Spin fluctuations away from (pi,0) in the superconducting phase of molecular-intercalated FeSe

TL;DR

This study investigates magnetic fluctuations in a molecular-intercalated FeSe superconductor, revealing a unique wave vector for magnetic scattering that differs from typical iron-based superconductors, and observes a resonance below Tc.

Contribution

It provides the first inelastic neutron scattering measurements of magnetic fluctuations in this specific molecular-intercalated FeSe superconductor, highlighting a different magnetic fluctuation wave vector.

Findings

Magnetic scattering peaks at Q ~ 1.4 Å^{-1}, not at (pi,0)
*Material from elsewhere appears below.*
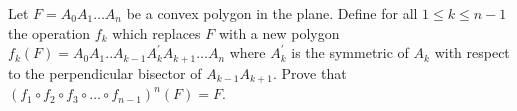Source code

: Let \(F = A_0 A_1 \dots A_n\) be a convex polygon in the plane. Define for all \(1 \leq k \leq n-1\) the operation \(f_k\) which replaces \(F\) with a new polygon \(f_k(F)=A_0A_1..A_{k-1}A_k^\prime A_{k+1} \dots A_n\) where \(A_k^\prime\) is the symmetric of \(A_k\) with respect to the perpendicular bisector of \(A_{k-1}A_{k+1}\). Prove that \((f_1 \circ f_2 \circ f_3 \circ\dots\circ f_{n-1})^n(F)=F\).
Magnetic resonance appears below Tc at energies around 5kB Tc

Magnetic fluctuations are close to (pi, pi/2) wave vector

Abstract

Magnetic fluctuations in the molecular-intercalated FeSe superconductor Li{x}(ND2){y}(ND3){1-y}Fe2Se2 (Tc = 43K) have been measured by inelastic neutron scattering from a powder sample. The strongest magnetic scattering is observed at a wave vector Q ~ 1.4 A^{-1}, which is not consistent with the (pi,0) nesting wave vector that characterizes magnetic fluctuations in several other iron-based superconductors, but is close to the (pi, pi/2) position found for A{x}Fe{2-y}Se2 systems. At the energies probed (~ 5kB Tc), the magnetic scattering increases in intensity with decreasing temperature below Tc, consistent with the superconductivity-induced magnetic resonance found in other iron-based superconductors.